### WHAT TO PRODUCE
For this exercise, reproduce the entries below exactly, but only from the line containing "die Beacons gehören." through the line containing "Da jeder Aufruf", both included.

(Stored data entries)
-.-.-

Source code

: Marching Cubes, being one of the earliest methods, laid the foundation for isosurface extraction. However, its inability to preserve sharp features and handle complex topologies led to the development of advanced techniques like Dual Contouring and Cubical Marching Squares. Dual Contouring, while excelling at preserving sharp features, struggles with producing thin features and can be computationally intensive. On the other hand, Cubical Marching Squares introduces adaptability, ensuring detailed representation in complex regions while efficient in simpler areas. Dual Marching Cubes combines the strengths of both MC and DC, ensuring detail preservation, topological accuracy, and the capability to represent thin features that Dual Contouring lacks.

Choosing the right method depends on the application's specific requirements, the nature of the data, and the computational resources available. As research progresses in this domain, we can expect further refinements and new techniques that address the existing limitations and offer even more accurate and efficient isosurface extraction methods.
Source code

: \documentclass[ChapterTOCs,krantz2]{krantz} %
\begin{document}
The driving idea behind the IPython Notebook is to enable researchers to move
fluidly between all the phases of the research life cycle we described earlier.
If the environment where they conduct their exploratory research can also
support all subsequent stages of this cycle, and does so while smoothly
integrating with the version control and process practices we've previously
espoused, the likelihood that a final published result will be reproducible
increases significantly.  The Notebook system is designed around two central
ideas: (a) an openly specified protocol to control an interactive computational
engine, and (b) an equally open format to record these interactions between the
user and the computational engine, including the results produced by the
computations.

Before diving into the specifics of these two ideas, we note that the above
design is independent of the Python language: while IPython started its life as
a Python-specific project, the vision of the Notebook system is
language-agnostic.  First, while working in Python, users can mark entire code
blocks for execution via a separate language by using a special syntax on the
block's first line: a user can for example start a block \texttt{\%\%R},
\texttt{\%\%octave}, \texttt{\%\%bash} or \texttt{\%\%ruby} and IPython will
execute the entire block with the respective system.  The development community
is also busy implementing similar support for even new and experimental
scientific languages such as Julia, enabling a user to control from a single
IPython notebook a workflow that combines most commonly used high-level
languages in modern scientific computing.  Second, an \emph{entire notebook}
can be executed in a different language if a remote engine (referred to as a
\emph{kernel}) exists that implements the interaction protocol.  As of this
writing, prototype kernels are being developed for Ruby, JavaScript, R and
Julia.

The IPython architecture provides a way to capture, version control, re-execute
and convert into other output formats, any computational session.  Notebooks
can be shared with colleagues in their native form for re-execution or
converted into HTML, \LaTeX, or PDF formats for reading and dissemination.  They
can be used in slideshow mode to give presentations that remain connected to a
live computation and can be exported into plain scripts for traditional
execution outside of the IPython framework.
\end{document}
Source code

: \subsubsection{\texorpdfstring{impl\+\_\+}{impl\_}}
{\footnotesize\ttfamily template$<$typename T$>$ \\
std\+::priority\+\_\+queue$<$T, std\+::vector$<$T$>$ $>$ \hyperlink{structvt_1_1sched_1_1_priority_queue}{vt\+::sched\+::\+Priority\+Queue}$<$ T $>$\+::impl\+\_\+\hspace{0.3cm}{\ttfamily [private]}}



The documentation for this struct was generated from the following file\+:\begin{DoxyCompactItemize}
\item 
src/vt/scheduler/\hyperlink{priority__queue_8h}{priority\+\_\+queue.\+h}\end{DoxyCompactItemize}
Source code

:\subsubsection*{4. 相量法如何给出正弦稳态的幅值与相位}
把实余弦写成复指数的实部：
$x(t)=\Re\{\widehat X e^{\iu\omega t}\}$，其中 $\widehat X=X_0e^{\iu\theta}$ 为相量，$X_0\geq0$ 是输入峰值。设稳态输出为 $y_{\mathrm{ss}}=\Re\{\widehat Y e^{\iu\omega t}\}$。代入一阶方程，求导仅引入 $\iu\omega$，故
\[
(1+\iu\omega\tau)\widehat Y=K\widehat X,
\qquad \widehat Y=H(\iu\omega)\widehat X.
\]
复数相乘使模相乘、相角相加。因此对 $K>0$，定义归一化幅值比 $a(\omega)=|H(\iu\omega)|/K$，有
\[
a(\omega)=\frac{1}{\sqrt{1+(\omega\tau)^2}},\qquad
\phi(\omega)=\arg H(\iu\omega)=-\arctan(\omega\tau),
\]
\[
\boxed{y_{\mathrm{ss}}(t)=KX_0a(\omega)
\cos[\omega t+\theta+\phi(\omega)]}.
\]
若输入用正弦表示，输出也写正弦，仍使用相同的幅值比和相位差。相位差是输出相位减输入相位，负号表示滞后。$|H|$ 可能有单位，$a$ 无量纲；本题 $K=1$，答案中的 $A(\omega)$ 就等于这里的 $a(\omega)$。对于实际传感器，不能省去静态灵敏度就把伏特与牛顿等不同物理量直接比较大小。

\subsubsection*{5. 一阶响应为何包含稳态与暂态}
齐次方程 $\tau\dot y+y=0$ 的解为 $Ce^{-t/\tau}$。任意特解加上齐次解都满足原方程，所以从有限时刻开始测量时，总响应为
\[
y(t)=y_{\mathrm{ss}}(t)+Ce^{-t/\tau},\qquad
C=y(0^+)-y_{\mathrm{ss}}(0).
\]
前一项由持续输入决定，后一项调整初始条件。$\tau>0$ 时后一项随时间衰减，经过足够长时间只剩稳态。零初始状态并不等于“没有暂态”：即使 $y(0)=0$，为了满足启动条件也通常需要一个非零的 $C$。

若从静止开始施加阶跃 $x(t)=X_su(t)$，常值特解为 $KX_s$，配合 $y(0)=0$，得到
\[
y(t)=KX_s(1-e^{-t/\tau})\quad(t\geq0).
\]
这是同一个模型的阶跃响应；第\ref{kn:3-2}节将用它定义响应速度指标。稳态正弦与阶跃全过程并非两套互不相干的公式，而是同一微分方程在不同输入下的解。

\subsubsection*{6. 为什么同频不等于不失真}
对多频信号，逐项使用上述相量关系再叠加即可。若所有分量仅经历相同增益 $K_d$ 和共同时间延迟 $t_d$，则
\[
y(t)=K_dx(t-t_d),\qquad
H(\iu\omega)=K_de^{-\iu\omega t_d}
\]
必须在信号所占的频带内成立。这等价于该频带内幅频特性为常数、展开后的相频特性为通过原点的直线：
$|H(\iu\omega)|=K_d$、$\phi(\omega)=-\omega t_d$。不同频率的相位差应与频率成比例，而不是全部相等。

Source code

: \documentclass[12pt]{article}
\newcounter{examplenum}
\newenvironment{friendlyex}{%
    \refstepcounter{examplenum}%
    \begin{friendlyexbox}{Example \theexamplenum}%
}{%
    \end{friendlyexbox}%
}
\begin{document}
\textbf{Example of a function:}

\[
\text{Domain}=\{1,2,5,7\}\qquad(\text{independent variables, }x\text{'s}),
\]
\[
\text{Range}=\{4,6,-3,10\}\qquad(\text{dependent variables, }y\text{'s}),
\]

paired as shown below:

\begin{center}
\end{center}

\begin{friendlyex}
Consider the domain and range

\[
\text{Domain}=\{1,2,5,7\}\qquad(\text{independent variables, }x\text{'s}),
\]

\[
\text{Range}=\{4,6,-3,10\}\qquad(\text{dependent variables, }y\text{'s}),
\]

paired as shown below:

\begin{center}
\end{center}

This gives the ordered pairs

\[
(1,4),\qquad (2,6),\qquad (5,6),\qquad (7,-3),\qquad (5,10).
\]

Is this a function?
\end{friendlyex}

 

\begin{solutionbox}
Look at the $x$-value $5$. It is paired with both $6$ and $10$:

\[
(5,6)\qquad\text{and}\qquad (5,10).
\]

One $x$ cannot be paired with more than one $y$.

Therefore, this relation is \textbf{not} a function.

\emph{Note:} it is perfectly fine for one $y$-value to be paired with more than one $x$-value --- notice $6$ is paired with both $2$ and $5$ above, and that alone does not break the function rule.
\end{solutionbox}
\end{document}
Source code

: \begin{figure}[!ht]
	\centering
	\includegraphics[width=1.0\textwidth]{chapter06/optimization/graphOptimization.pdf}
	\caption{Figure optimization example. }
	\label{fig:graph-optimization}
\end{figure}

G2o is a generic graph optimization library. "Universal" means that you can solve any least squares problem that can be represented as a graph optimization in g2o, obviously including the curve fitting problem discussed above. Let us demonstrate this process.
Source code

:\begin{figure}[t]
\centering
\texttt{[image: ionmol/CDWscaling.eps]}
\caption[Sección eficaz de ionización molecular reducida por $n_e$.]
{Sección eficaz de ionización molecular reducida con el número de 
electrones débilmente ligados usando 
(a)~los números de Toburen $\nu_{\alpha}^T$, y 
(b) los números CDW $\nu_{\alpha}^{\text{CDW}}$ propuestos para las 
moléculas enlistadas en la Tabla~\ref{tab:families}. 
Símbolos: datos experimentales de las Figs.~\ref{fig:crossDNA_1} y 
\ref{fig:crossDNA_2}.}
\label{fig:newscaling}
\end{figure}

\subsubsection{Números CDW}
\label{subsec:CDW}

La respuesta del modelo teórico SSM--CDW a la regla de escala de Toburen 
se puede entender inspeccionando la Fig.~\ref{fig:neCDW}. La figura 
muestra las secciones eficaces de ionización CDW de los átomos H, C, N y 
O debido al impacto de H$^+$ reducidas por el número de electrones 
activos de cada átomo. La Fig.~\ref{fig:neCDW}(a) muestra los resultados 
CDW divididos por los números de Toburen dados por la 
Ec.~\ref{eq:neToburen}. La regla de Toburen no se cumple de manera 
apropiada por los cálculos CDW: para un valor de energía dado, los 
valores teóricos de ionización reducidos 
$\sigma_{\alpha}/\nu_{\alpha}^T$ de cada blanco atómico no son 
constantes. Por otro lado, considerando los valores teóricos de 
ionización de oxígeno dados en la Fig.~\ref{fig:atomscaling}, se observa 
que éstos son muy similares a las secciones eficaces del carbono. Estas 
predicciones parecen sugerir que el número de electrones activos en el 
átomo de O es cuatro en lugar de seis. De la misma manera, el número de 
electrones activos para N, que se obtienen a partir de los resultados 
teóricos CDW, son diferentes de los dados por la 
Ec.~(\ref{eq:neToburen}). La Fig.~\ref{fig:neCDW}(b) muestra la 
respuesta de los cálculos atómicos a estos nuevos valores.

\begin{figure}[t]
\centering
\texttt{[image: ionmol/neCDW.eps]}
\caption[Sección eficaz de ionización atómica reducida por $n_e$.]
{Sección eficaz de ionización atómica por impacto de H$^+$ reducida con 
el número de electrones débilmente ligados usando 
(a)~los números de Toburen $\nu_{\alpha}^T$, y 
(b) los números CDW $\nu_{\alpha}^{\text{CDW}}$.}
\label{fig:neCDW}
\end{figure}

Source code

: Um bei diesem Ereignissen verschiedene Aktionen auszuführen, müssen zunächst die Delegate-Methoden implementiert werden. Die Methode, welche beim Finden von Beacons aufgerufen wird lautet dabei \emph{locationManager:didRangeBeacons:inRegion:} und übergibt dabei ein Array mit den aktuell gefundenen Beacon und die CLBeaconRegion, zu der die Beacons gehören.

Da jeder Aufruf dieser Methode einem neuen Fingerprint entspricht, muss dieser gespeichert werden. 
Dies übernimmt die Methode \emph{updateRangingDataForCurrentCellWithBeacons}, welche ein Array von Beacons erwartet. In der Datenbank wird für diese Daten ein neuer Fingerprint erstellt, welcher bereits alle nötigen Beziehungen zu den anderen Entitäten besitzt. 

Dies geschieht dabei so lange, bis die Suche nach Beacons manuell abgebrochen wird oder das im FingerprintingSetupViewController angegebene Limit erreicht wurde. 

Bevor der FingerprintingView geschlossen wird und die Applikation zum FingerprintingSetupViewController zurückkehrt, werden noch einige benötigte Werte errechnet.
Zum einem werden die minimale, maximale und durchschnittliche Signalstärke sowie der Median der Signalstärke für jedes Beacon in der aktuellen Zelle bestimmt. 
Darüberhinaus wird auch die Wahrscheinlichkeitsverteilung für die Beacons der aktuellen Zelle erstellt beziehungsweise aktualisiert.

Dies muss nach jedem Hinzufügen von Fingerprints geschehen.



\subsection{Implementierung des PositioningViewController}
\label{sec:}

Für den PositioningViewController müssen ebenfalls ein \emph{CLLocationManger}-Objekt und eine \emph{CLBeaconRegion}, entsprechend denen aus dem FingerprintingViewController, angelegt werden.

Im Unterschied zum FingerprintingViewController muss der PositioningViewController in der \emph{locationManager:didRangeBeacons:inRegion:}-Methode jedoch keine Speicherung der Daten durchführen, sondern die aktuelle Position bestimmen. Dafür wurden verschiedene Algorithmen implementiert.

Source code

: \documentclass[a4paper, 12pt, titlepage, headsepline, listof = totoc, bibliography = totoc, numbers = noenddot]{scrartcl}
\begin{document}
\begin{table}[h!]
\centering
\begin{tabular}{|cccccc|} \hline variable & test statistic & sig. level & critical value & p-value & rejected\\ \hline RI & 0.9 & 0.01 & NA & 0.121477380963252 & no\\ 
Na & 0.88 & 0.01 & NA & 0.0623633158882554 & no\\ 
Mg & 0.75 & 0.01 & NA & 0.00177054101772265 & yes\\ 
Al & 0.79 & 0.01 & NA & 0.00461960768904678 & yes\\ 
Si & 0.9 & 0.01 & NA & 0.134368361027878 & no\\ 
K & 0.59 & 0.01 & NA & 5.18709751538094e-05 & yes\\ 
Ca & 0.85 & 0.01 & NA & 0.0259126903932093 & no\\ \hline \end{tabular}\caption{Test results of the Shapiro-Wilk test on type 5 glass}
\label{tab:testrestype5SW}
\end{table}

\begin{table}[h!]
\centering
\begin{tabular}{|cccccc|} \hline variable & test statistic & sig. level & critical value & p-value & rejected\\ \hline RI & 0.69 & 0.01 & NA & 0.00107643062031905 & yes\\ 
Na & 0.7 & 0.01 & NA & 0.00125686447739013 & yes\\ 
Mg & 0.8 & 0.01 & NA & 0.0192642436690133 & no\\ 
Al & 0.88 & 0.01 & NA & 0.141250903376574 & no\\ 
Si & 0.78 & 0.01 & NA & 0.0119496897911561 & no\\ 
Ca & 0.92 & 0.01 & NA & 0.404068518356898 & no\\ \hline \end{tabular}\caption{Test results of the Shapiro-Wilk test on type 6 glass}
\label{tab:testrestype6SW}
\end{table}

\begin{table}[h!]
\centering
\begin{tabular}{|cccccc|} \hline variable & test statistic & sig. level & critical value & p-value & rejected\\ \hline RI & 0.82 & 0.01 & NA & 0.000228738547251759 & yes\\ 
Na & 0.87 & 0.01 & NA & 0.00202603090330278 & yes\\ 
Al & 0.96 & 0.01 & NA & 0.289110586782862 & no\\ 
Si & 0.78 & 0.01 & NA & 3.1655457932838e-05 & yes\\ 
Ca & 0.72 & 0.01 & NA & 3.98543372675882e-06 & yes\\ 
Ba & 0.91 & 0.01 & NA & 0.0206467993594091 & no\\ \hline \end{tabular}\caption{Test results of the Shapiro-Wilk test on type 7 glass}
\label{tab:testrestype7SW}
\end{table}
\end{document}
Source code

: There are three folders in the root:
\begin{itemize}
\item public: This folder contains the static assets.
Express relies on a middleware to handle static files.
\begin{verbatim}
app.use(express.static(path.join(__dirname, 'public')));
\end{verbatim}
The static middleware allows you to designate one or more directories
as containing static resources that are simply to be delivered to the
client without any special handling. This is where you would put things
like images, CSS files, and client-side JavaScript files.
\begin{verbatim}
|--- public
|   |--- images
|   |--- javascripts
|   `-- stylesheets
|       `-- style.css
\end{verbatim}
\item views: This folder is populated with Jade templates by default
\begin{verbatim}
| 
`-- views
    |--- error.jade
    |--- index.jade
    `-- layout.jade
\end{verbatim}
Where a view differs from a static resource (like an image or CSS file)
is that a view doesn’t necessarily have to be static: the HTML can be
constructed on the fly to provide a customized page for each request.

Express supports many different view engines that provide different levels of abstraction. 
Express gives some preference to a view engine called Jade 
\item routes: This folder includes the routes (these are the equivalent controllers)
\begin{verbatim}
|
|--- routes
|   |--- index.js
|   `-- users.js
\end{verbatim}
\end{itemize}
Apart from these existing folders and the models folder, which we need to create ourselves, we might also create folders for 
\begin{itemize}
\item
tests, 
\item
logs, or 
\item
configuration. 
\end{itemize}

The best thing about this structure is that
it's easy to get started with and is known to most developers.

-.-.-

### SOLVED EXERCISE
: Um bei diesem Ereignissen verschiedene Aktionen auszuführen, müssen zunächst die Delegate-Methoden implementiert werden. Die Methode, welche beim Finden von Beacons aufgerufen wird lautet dabei \emph{locationManager:didRangeBeacons:inRegion:} und übergibt dabei ein Array mit den aktuell gefundenen Beacon und die CLBeaconRegion, zu der die Beacons gehören.

Da jeder Aufruf dieser Methode einem neuen Fingerprint entspricht, muss dieser gespeichert werden. 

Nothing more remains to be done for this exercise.